Entries supplied =
----------
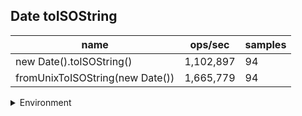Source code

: ## Date toISOString

|name|ops/sec|samples|
|-|-|-|
|new Date().toISOString()|1,102,897|94|
|fromUnixToISOString(new Date())|1,665,779|94|


<details>
<summary>Environment</summary>

* __Machine:__ linux x64 | 2 vCPUs | 6.8GB Mem
* __Run:__ Tue Oct 10 2023 20:40:50 GMT+0000 (Coordinated Universal Time)
</details>

<!--
{"environment":{"platform":"linux","arch":"x64","cpus":2,"totalMemory":6.759757995605469},"benchmarks":"[{\"timeStamp\":1696970444853,\"currentTarget\":{\"0\":{\"name\":\"new Date().toISOString()\",\"options\":{\"async\":false,\"defer\":false,\"delay\":0.005,\"initCount\":1,\"maxTime\":5,\"minSamples\":5,\"minTime\":0.05},\"async\":false,\"defer\":false,\"delay\":0.005,\"initCount\":1,\"maxTime\":5,\"minSamples\":5,\"minTime\":0.05,\"id\":1,\"stats\":{\"moe\":1.6185997058299207e-9,\"rme\":0.17851487439650587,\"sem\":8.258161764438371e-10,\"deviation\":8.006584888950717e-9,\"mean\":9.067029911663216e-7,\"sample\":[9.125541459893531e-7,9.156651405912041e-7,9.03256290555155e-7,9.026055515501082e-7,9.066775414563807e-7,9.02306344628695e-7,9.033518385003606e-7,9.136030100937274e-7,9.198741348233597e-7,9.048587779379956e-7,9.041413482335976e-7,9.04943493150685e-7,9.063783345349676e-7,9.020143114635905e-7,9.016141492429705e-7,9.055131038211968e-7,9.060448630136986e-7,9.042134462869503e-7,9.023478010093727e-7,9.0258752703677e-7,9.030273612112473e-7,9.096628962536023e-7,9.030036023054755e-7,9.030630583573487e-7,9.220215942655428e-7,9.198008068582956e-7,9.043938837259564e-7,9.037724767668035e-7,9.030772458756574e-7,9.021820654131547e-7,9.025260788127657e-7,9.068578272458756e-7,9.014165946257475e-7,9.033348101721778e-7,9.046460449535336e-7,9.087176339285714e-7,9.04881354406682e-7,9.077959209389401e-7,9.0491015625e-7,9.041018505184332e-7,9.008560447868663e-7,9.0223142281106e-7,9.144243591589861e-7,9.216504896313364e-7,9.051099690380184e-7,9.023556307603686e-7,9.030775309619816e-7,9.01302491359447e-7,9.050145629320276e-7,9.097203701036866e-7,9.056770413306452e-7,9.429795866935483e-7,9.048471522177418e-7,9.036067828341015e-7,9.034969758064516e-7,9.02242205501152e-7,9.022980270737328e-7,9.043160642281106e-7,9.066617763536866e-7,9.034429723502304e-7,9.068363875288018e-7,9.195046082949309e-7,9.165594398041474e-7,9.046815236175116e-7,9.052125936059907e-7,9.017795578917051e-7,9.014195168490783e-7,9.087864915909704e-7,9.078690709596187e-7,9.026200917348683e-7,9.033126360284198e-7,9.029618490871481e-7,9.002959798543035e-7,9.015083910423599e-7,9.379942081122404e-7,9.40496375573343e-7,9.013608957640076e-7,8.993695835956471e-7,9.02785574242288e-7,9.146934076805468e-7,9.118692868063675e-7,9.009234823275474e-7,9.142095332314057e-7,9.082444400496215e-7,9.032154941478937e-7,8.998101436507793e-7,9.023686557235576e-7,9.007127164200573e-7,9.001535571097247e-7,9.028289494974919e-7,9.050188777619963e-7,9.024351773610687e-7,9.007756602721994e-7,9.0441113967746e-7],\"variance\":6.410540158397397e-17},\"times\":{\"cycle\":0.05043172707166197,\"elapsed\":5.539,\"period\":9.067029911663216e-7,\"timeStamp\":1696970439314},\"running\":false,\"count\":55621,\"cycles\":7,\"hz\":1102896.9902411676},\"1\":{\"name\":\"fromUnixToISOString(new Date())\",\"options\":{\"async\":false,\"defer\":false,\"delay\":0.005,\"initCount\":1,\"maxTime\":5,\"minSamples\":5,\"minTime\":0.05},\"async\":false,\"defer\":false,\"delay\":0.005,\"initCount\":1,\"maxTime\":5,\"minSamples\":5,\"minTime\":0.05,\"id\":2,\"stats\":{\"moe\":6.3233960268970526e-9,\"rme\":1.0533382918205798,\"sem\":3.226222462702578e-9,\"deviation\":3.1279387295974785e-8,\"mean\":6.003195816576417e-7,\"sample\":[5.994334651955294e-7,6.748668350689893e-7,5.983836832447633e-7,5.94191759483738e-7,5.908138622442406e-7,5.933027768993828e-7,5.934046707189957e-7,5.923821720951478e-7,5.931446540880503e-7,5.912905613529626e-7,5.913479498260778e-7,5.919558342995678e-7,5.895418877294075e-7,5.8823945047609e-7,5.938813815396508e-7,5.913948092711664e-7,6.025135097150487e-7,6.028250588524648e-7,5.91316327606198e-7,5.889433728025486e-7,6.006242811800944e-7,5.900349718328004e-7,5.89363854631484e-7,5.856755677359662e-7,5.891682536336273e-7,5.88625967698488e-7,5.884515551289405e-7,5.886938906902971e-7,5.905353108501996e-7,5.878966720123614e-7,5.87147447528299e-7,5.901642220843527e-7,5.904252636754187e-7,5.936269914663983e-7,6.059504255094993e-7,6.010395425333911e-7,5.925617076568299e-7,5.917375654067215e-7,5.93649244384094e-7,5.933355028269751e-7,5.939968511126459e-7,5.927637632130357e-7,5.930868577850094e-7,5.87744015358142e-7,5.909387196085546e-7,5.89955365399698e-7,5.909738373113887e-7,5.918541678860314e-7,5.940538120266427e-7,6.015307455488312e-7,5.927860044248306e-7,5.930014047081134e-7,6.002254790639962e-7,6.038743839769628e-7,5.98425017851499e-7,5.956739906586911e-7,5.926607512847226e-7,5.922732625516523e-7,5.920004916478397e-7,5.926876748568954e-7,5.915931028831634e-7,5.920929799712035e-7,5.904037365235816e-7,5.921374623947932e-7,5.949376543715687e-7,5.922475095695741e-7,5.889205286384867e-7,5.872968265302538e-7,5.92273755154007e-7,5.959462698421968e-7,5.903767535304218e-7,5.873431838622639e-7,5.935493207807225e-7,5.958259610105942e-7,5.911430273439781e-7,5.90103418873302e-7,5.923368413675494e-7,5.92273766834476e-7,5.896677140153949e-7,5.891934519290295e-7,5.898137315594594e-7,6.044582598437153e-7,5.933729456974992e-7,5.928449651337998e-7,5.926066602034738e-7,5.923637064464508e-7,6.132237160244355e-7,8.20704916309439e-7,5.955280973683903e-7,6.435734292689194e-7,6.459517012603226e-7,7.489458727062478e-7,6.469095464473853e-7,6.476910048707556e-7],\"variance\":9.784000696115886e-16},\"times\":{\"cycle\":0.051395160344455675,\"elapsed\":5.565,\"period\":6.003195816576417e-7,\"timeStamp\":1696970444864},\"running\":false,\"count\":85613,\"cycles\":5,\"hz\":1665779.4124235206},\"options\":{},\"events\":{\"start\":[null],\"cycle\":[null,null],\"complete\":[null,null]},\"length\":2,\"running\":false},\"type\":\"cycle\",\"target\":{\"name\":\"new Date().toISOString()\",\"options\":{\"async\":false,\"defer\":false,\"delay\":0.005,\"initCount\":1,\"maxTime\":5,\"minSamples\":5,\"minTime\":0.05},\"async\":false,\"defer\":false,\"delay\":0.005,\"initCount\":1,\"maxTime\":5,\"minSamples\":5,\"minTime\":0.05,\"id\":1,\"stats\":{\"moe\":1.6185997058299207e-9,\"rme\":0.17851487439650587,\"sem\":8.258161764438371e-10,\"deviation\":8.006584888950717e-9,\"mean\":9.067029911663216e-7,\"sample\":[9.125541459893531e-7,9.156651405912041e-7,9.03256290555155e-7,9.026055515501082e-7,9.066775414563807e-7,9.02306344628695e-7,9.033518385003606e-7,9.136030100937274e-7,9.198741348233597e-7,9.048587779379956e-7,9.041413482335976e-7,9.04943493150685e-7,9.063783345349676e-7,9.020143114635905e-7,9.016141492429705e-7,9.055131038211968e-7,9.060448630136986e-7,9.042134462869503e-7,9.023478010093727e-7,9.0258752703677e-7,9.030273612112473e-7,9.096628962536023e-7,9.030036023054755e-7,9.030630583573487e-7,9.220215942655428e-7,9.198008068582956e-7,9.043938837259564e-7,9.037724767668035e-7,9.030772458756574e-7,9.021820654131547e-7,9.025260788127657e-7,9.068578272458756e-7,9.014165946257475e-7,9.033348101721778e-7,9.046460449535336e-7,9.087176339285714e-7,9.04881354406682e-7,9.077959209389401e-7,9.0491015625e-7,9.041018505184332e-7,9.008560447868663e-7,9.0223142281106e-7,9.144243591589861e-7,9.216504896313364e-7,9.051099690380184e-7,9.023556307603686e-7,9.030775309619816e-7,9.01302491359447e-7,9.050145629320276e-7,9.097203701036866e-7,9.056770413306452e-7,9.429795866935483e-7,9.048471522177418e-7,9.036067828341015e-7,9.034969758064516e-7,9.02242205501152e-7,9.022980270737328e-7,9.043160642281106e-7,9.066617763536866e-7,9.034429723502304e-7,9.068363875288018e-7,9.195046082949309e-7,9.165594398041474e-7,9.046815236175116e-7,9.052125936059907e-7,9.017795578917051e-7,9.014195168490783e-7,9.087864915909704e-7,9.078690709596187e-7,9.026200917348683e-7,9.033126360284198e-7,9.029618490871481e-7,9.002959798543035e-7,9.015083910423599e-7,9.379942081122404e-7,9.40496375573343e-7,9.013608957640076e-7,8.993695835956471e-7,9.02785574242288e-7,9.146934076805468e-7,9.118692868063675e-7,9.009234823275474e-7,9.142095332314057e-7,9.082444400496215e-7,9.032154941478937e-7,8.998101436507793e-7,9.023686557235576e-7,9.007127164200573e-7,9.001535571097247e-7,9.028289494974919e-7,9.050188777619963e-7,9.024351773610687e-7,9.007756602721994e-7,9.0441113967746e-7],\"variance\":6.410540158397397e-17},\"times\":{\"cycle\":0.05043172707166197,\"elapsed\":5.539,\"period\":9.067029911663216e-7,\"timeStamp\":1696970439314},\"running\":false,\"count\":55621,\"cycles\":7,\"hz\":1102896.9902411676},\"aborted\":false},{\"timeStamp\":1696970450429,\"currentTarget\":{\"0\":{\"name\":\"new Date().toISOString()\",\"options\":{\"async\":false,\"defer\":false,\"delay\":0.005,\"initCount\":1,\"maxTime\":5,\"minSamples\":5,\"minTime\":0.05},\"async\":false,\"defer\":false,\"delay\":0.005,\"initCount\":1,\"maxTime\":5,\"minSamples\":5,\"minTime\":0.05,\"id\":1,\"stats\":{\"moe\":1.6185997058299207e-9,\"rme\":0.17851487439650587,\"sem\":8.258161764438371e-10,\"deviation\":8.006584888950717e-9,\"mean\":9.067029911663216e-7,\"sample\":[9.125541459893531e-7,9.156651405912041e-7,9.03256290555155e-7,9.026055515501082e-7,9.066775414563807e-7,9.02306344628695e-7,9.033518385003606e-7,9.136030100937274e-7,9.198741348233597e-7,9.048587779379956e-7,9.041413482335976e-7,9.04943493150685e-7,9.063783345349676e-7,9.020143114635905e-7,9.016141492429705e-7,9.055131038211968e-7,9.060448630136986e-7,9.042134462869503e-7,9.023478010093727e-7,9.0258752703677e-7,9.030273612112473e-7,9.096628962536023e-7,9.030036023054755e-7,9.030630583573487e-7,9.220215942655428e-7,9.198008068582956e-7,9.043938837259564e-7,9.037724767668035e-7,9.030772458756574e-7,9.021820654131547e-7,9.025260788127657e-7,9.068578272458756e-7,9.014165946257475e-7,9.033348101721778e-7,9.046460449535336e-7,9.087176339285714e-7,9.04881354406682e-7,9.077959209389401e-7,9.0491015625e-7,9.041018505184332e-7,9.008560447868663e-7,9.0223142281106e-7,9.144243591589861e-7,9.216504896313364e-7,9.051099690380184e-7,9.023556307603686e-7,9.030775309619816e-7,9.01302491359447e-7,9.050145629320276e-7,9.097203701036866e-7,9.056770413306452e-7,9.429795866935483e-7,9.048471522177418e-7,9.036067828341015e-7,9.034969758064516e-7,9.02242205501152e-7,9.022980270737328e-7,9.043160642281106e-7,9.066617763536866e-7,9.034429723502304e-7,9.068363875288018e-7,9.195046082949309e-7,9.165594398041474e-7,9.046815236175116e-7,9.052125936059907e-7,9.017795578917051e-7,9.014195168490783e-7,9.087864915909704e-7,9.078690709596187e-7,9.026200917348683e-7,9.033126360284198e-7,9.029618490871481e-7,9.002959798543035e-7,9.015083910423599e-7,9.379942081122404e-7,9.40496375573343e-7,9.013608957640076e-7,8.993695835956471e-7,9.02785574242288e-7,9.146934076805468e-7,9.118692868063675e-7,9.009234823275474e-7,9.142095332314057e-7,9.082444400496215e-7,9.032154941478937e-7,8.998101436507793e-7,9.023686557235576e-7,9.007127164200573e-7,9.001535571097247e-7,9.028289494974919e-7,9.050188777619963e-7,9.024351773610687e-7,9.007756602721994e-7,9.0441113967746e-7],\"variance\":6.410540158397397e-17},\"times\":{\"cycle\":0.05043172707166197,\"elapsed\":5.539,\"period\":9.067029911663216e-7,\"timeStamp\":1696970439314},\"running\":false,\"count\":55621,\"cycles\":7,\"hz\":1102896.9902411676},\"1\":{\"name\":\"fromUnixToISOString(new Date())\",\"options\":{\"async\":false,\"defer\":false,\"delay\":0.005,\"initCount\":1,\"maxTime\":5,\"minSamples\":5,\"minTime\":0.05},\"async\":false,\"defer\":false,\"delay\":0.005,\"initCount\":1,\"maxTime\":5,\"minSamples\":5,\"minTime\":0.05,\"id\":2,\"stats\":{\"moe\":6.3233960268970526e-9,\"rme\":1.0533382918205798,\"sem\":3.226222462702578e-9,\"deviation\":3.1279387295974785e-8,\"mean\":6.003195816576417e-7,\"sample\":[5.994334651955294e-7,6.748668350689893e-7,5.983836832447633e-7,5.94191759483738e-7,5.908138622442406e-7,5.933027768993828e-7,5.934046707189957e-7,5.923821720951478e-7,5.931446540880503e-7,5.912905613529626e-7,5.913479498260778e-7,5.919558342995678e-7,5.895418877294075e-7,5.8823945047609e-7,5.938813815396508e-7,5.913948092711664e-7,6.025135097150487e-7,6.028250588524648e-7,5.91316327606198e-7,5.889433728025486e-7,6.006242811800944e-7,5.900349718328004e-7,5.89363854631484e-7,5.856755677359662e-7,5.891682536336273e-7,5.88625967698488e-7,5.884515551289405e-7,5.886938906902971e-7,5.905353108501996e-7,5.878966720123614e-7,5.87147447528299e-7,5.901642220843527e-7,5.904252636754187e-7,5.936269914663983e-7,6.059504255094993e-7,6.010395425333911e-7,5.925617076568299e-7,5.917375654067215e-7,5.93649244384094e-7,5.933355028269751e-7,5.939968511126459e-7,5.927637632130357e-7,5.930868577850094e-7,5.87744015358142e-7,5.909387196085546e-7,5.89955365399698e-7,5.909738373113887e-7,5.918541678860314e-7,5.940538120266427e-7,6.015307455488312e-7,5.927860044248306e-7,5.930014047081134e-7,6.002254790639962e-7,6.038743839769628e-7,5.98425017851499e-7,5.956739906586911e-7,5.926607512847226e-7,5.922732625516523e-7,5.920004916478397e-7,5.926876748568954e-7,5.915931028831634e-7,5.920929799712035e-7,5.904037365235816e-7,5.921374623947932e-7,5.949376543715687e-7,5.922475095695741e-7,5.889205286384867e-7,5.872968265302538e-7,5.92273755154007e-7,5.959462698421968e-7,5.903767535304218e-7,5.873431838622639e-7,5.935493207807225e-7,5.958259610105942e-7,5.911430273439781e-7,5.90103418873302e-7,5.923368413675494e-7,5.92273766834476e-7,5.896677140153949e-7,5.891934519290295e-7,5.898137315594594e-7,6.044582598437153e-7,5.933729456974992e-7,5.928449651337998e-7,5.926066602034738e-7,5.923637064464508e-7,6.132237160244355e-7,8.20704916309439e-7,5.955280973683903e-7,6.435734292689194e-7,6.459517012603226e-7,7.489458727062478e-7,6.469095464473853e-7,6.476910048707556e-7],\"variance\":9.784000696115886e-16},\"times\":{\"cycle\":0.051395160344455675,\"elapsed\":5.565,\"period\":6.003195816576417e-7,\"timeStamp\":1696970444864},\"running\":false,\"count\":85613,\"cycles\":5,\"hz\":1665779.4124235206},\"options\":{},\"events\":{\"start\":[null],\"cycle\":[null,null],\"complete\":[null,null]},\"length\":2,\"running\":false},\"type\":\"cycle\",\"target\":{\"name\":\"fromUnixToISOString(new Date())\",\"options\":{\"async\":false,\"defer\":false,\"delay\":0.005,\"initCount\":1,\"maxTime\":5,\"minSamples\":5,\"minTime\":0.05},\"async\":false,\"defer\":false,\"delay\":0.005,\"initCount\":1,\"maxTime\":5,\"minSamples\":5,\"minTime\":0.05,\"id\":2,\"stats\":{\"moe\":6.3233960268970526e-9,\"rme\":1.0533382918205798,\"sem\":3.226222462702578e-9,\"deviation\":3.1279387295974785e-8,\"mean\":6.003195816576417e-7,\"sample\":[5.994334651955294e-7,6.748668350689893e-7,5.983836832447633e-7,5.94191759483738e-7,5.908138622442406e-7,5.933027768993828e-7,5.934046707189957e-7,5.923821720951478e-7,5.931446540880503e-7,5.912905613529626e-7,5.913479498260778e-7,5.919558342995678e-7,5.895418877294075e-7,5.8823945047609e-7,5.938813815396508e-7,5.913948092711664e-7,6.025135097150487e-7,6.028250588524648e-7,5.91316327606198e-7,5.889433728025486e-7,6.006242811800944e-7,5.900349718328004e-7,5.89363854631484e-7,5.856755677359662e-7,5.891682536336273e-7,5.88625967698488e-7,5.884515551289405e-7,5.886938906902971e-7,5.905353108501996e-7,5.878966720123614e-7,5.87147447528299e-7,5.901642220843527e-7,5.904252636754187e-7,5.936269914663983e-7,6.059504255094993e-7,6.010395425333911e-7,5.925617076568299e-7,5.917375654067215e-7,5.93649244384094e-7,5.933355028269751e-7,5.939968511126459e-7,5.927637632130357e-7,5.930868577850094e-7,5.87744015358142e-7,5.909387196085546e-7,5.89955365399698e-7,5.909738373113887e-7,5.918541678860314e-7,5.940538120266427e-7,6.015307455488312e-7,5.927860044248306e-7,5.930014047081134e-7,6.002254790639962e-7,6.038743839769628e-7,5.98425017851499e-7,5.956739906586911e-7,5.926607512847226e-7,5.922732625516523e-7,5.920004916478397e-7,5.926876748568954e-7,5.915931028831634e-7,5.920929799712035e-7,5.904037365235816e-7,5.921374623947932e-7,5.949376543715687e-7,5.922475095695741e-7,5.889205286384867e-7,5.872968265302538e-7,5.92273755154007e-7,5.959462698421968e-7,5.903767535304218e-7,5.873431838622639e-7,5.935493207807225e-7,5.958259610105942e-7,5.911430273439781e-7,5.90103418873302e-7,5.923368413675494e-7,5.92273766834476e-7,5.896677140153949e-7,5.891934519290295e-7,5.898137315594594e-7,6.044582598437153e-7,5.933729456974992e-7,5.928449651337998e-7,5.926066602034738e-7,5.923637064464508e-7,6.132237160244355e-7,8.20704916309439e-7,5.955280973683903e-7,6.435734292689194e-7,6.459517012603226e-7,7.489458727062478e-7,6.469095464473853e-7,6.476910048707556e-7],\"variance\":9.784000696115886e-16},\"times\":{\"cycle\":0.051395160344455675,\"elapsed\":5.565,\"period\":6.003195816576417e-7,\"timeStamp\":1696970444864},\"running\":false,\"count\":85613,\"cycles\":5,\"hz\":1665779.4124235206},\"aborted\":false}]"}-->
----------
What this task involves = Print, from the entries above, the line with "## Date toISOString", the line with "vCPUs | 6.8GB Mem" and all lines between them, exactly and with nothing else.

Answer to this task =
: ## Date toISOString

|name|ops/sec|samples|
|-|-|-|
|new Date().toISOString()|1,102,897|94|
|fromUnixToISOString(new Date())|1,665,779|94|


<details>
<summary>Environment</summary>

* __Machine:__ linux x64 | 2 vCPUs | 6.8GB Mem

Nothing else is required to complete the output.